Falkirk councillors to look at issue of noisy fireworks
Falkirk councillors pledged to do all they could to tackle the problem of noisy fireworks upsetting vulnerable people and family pets.
Councillors from all parties – many of whom are dog owners – agreed to do what they could to improve the situation, although laws around the sale of fireworks are made by the UK government in London.
The issue was raised by independent councillor James Kerr, who firstly urged the council to ensure that all public firework displays are advertised widely and well in advance.
He also asked the council to start a public awareness campaign on the topic.
Mr Kerr told the executive he was aware that many people got a lot of pleasure from firework displays – including his own grandchildren – but for others they could be an ordeal.
“My own dog, Bex, is part of my family and for a whole week leading up to November 5 it was horrendous,” he said.

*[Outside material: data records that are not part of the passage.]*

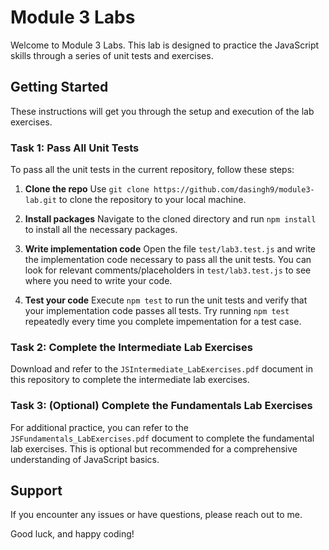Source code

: # Module 3 Labs

Welcome to Module 3 Labs. This lab is designed to practice the JavaScript skills through a series of unit tests and exercises.

## Getting Started

These instructions will get you through the setup and execution of the lab exercises.

### Task 1: Pass All Unit Tests

To pass all the unit tests in the current repository, follow these steps:

1. **Clone the repo**
   Use `git clone https://github.com/dasingh9/module3-lab.git` to clone the repository to your local machine.

2. **Install packages**
   Navigate to the cloned directory and run `npm install` to install all the necessary packages.

3. **Write implementation code**
   Open the file `test/lab3.test.js` and write the implementation code necessary to pass all the unit tests. You can look for relevant comments/placeholders in `test/lab3.test.js` to see where you need to write your code.

4. **Test your code**
   Execute `npm test` to run the unit tests and verify that your implementation code passes all tests. Try running `npm test` repeatedly every time you complete impementation for a test case.

### Task 2: Complete the Intermediate Lab Exercises

Download and refer to the `JSIntermediate_LabExercises.pdf` document in this repository to complete the intermediate lab exercises.

### Task 3: (Optional) Complete the Fundamentals Lab Exercises

For additional practice, you can refer to the `JSFundamentals_LabExercises.pdf` document to complete the fundamental lab exercises. This is optional but recommended for a comprehensive understanding of JavaScript basics.

## Support

If you encounter any issues or have questions, please reach out to me.

Good luck, and happy coding!
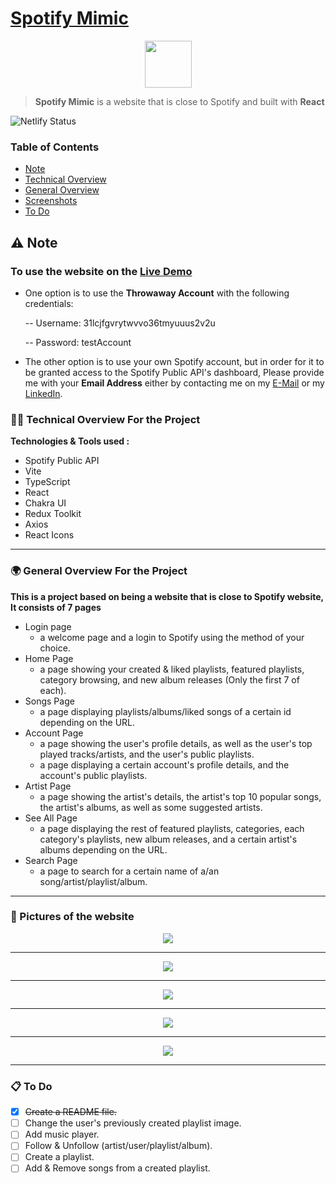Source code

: # [Spotify Mimic](https://mimic-spotify.netlify.app/)

<p  align="center">
<img  height="75px"  src="https://firebasestorage.googleapis.com/v0/b/portfolio-ee47d.appspot.com/o/spotifymimicProject%2FSpotifyLogo.png?alt=media">
</p>

> **Spotify Mimic** is a website that is close to Spotify and built with **React**

![Netlify Status](https://api.netlify.com/api/v1/badges/e1c17daf-f62a-4895-99d8-1e15e4bab330/deploy-status)

### Table of Contents

- [Note](#%EF%B8%8F-note)
- [Technical Overview](#-technical-overview-for-the-project)
- [General Overview](#-general-overview-for-the-project)
- [Screenshots](#-pictures-of-the-website)
- [To Do](#-to-do)

## ⚠️ Note

### To use the website on the [Live Demo](https://mimic-spotify.netlify.app/)

- One option is to use the **Throwaway Account** with the following credentials:

  -- Username: 31lcjfgvrytwvvo36tmyuuus2v2u

  -- Password: testAccount

- The other option is to use your own Spotify account, but in order for it to be granted access to the Spotify Public API's dashboard, Please provide me with your **Email Address** either by contacting me on my [E-Mail](mailto:mohamed.hassan2498@gmail.com) or my [LinkedIn](https://www.linkedin.com/in/mohamed-hassan98/).

### 👨‍💻 Technical Overview For the Project

**Technologies & Tools used :**

- Spotify Public API
- Vite
- TypeScript
- React
- Chakra UI
- Redux Toolkit
- Axios
- React Icons

<hr>

### 🌍 General Overview For the Project

**This is a project based on being a website that is close to Spotify website, It consists of 7 pages**

- Login page
  - a welcome page and a login to Spotify using the method of your choice.
- Home Page
  - a page showing your created & liked playlists, featured playlists, category browsing, and new album releases (Only the first 7 of each).
- Songs Page
  - a page displaying playlists/albums/liked songs of a certain id depending on the URL.
- Account Page
  - a page showing the user's profile details, as well as the user's top played tracks/artists, and the user's public playlists.
  - a page displaying a certain account's profile details, and the account's public playlists.
- Artist Page
  - a page showing the artist's details, the artist's top 10 popular songs, the artist's albums, as well as some suggested artists.
- See All Page
  - a page displaying the rest of featured playlists, categories, each category's playlists, new album releases, and a certain artist's albums depending on the URL.
- Search Page
  - a page to search for a certain name of a/an song/artist/playlist/album.

<hr>

### 📄 Pictures of the website

<p  align="center">
<img  src="https://firebasestorage.googleapis.com/v0/b/portfolio-ee47d.appspot.com/o/spotifymimicProject%2FFirstpage.png?alt=media">
</p>

<hr>

<p  align="center">
<img  src="https://firebasestorage.googleapis.com/v0/b/portfolio-ee47d.appspot.com/o/spotifymimicProject%2FAlbumpage.png?alt=media">
</p>

<hr>

<p  align="center">
<img  src="https://firebasestorage.googleapis.com/v0/b/portfolio-ee47d.appspot.com/o/spotifymimicProject%2FProfilepage.png?alt=media">
</p>

<hr>

<p  align="center">
<img  src="https://firebasestorage.googleapis.com/v0/b/portfolio-ee47d.appspot.com/o/spotifymimicProject%2FArtistpage.png?alt=media">
</p>

<hr>

<p  align="center">
<img  src="https://firebasestorage.googleapis.com/v0/b/portfolio-ee47d.appspot.com/o/spotifymimicProject%2FSearchpage.png?alt=media">
</p>

<hr>

### 📋 To Do

- [x] ~~Create a README file.~~
- [ ] Change the user's previously created playlist image.
- [ ] Add music player.
- [ ] Follow & Unfollow (artist/user/playlist/album).
- [ ] Create a playlist.
- [ ] Add & Remove songs from a created playlist.
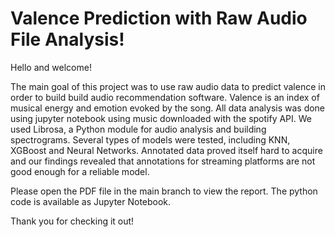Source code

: # Valence Prediction with Raw Audio File Analysis!

Hello and welcome!

The main goal of this project was to use raw audio data to predict valence in order to build build audio recommendation software. Valence is an index of musical energy and emotion evoked by the song. All data analysis was done using jupyter notebook using music downloaded with the spotify API. We used Librosa, a Python module for audio analysis and building spectrograms. Several types of models were tested, including KNN, XGBoost and Neural Networks. Annotated data proved itself hard to acquire and our findings revealed that annotations for streaming platforms are not good enough for a reliable model.

Please open the PDF file in the main branch to view the report. The python code is available as Jupyter Notebook.

Thank you for checking it out!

The SNP’s Laura Murtagh said she was keen to wait for recommendations from a firework review group, set up by the Scottish government, which will report by the summer.
That review group was established after a consultation on the issue attracted more than 16000 responses, showing the strength of feeling across the country.
Councillor Murtagh, who is the SNP administration’s spokeswoman for public protection, said: “I don’t want to disagree with Councillor Kerr but it is important that we have consistent messages on public safety.”
Falkirk Council’s main display in Callendar Park is widely advertised and councillors and police say having large displays is a very effective way of reducing unsafe private displays as well as anti-social behaviour.
But they agreed to ask Falkirk’s licensing department to look at ways in which they might be able to control the use of fireworks locally.
As there was widespread agreement that it was something that needed tackled, council leader Cecil Meiklejohn suggested that they combine Mr Kerr’s motion to ask the UK government to take action and look at ways to control the sale of noisy fireworks with the SNP plea to wait for the results of the Scottish government’s national consultation.
Last October the Holyrood announced it was setting up a group to review the use of fireworks.
It will also consider changes to the times at which fireworks can be let off and look at options around the potential introduction of no-fireworks zones, as well as restrictions on the use of fireworks on private property across Scotland.
It is due to bring its recommendations to Ministers by the summer.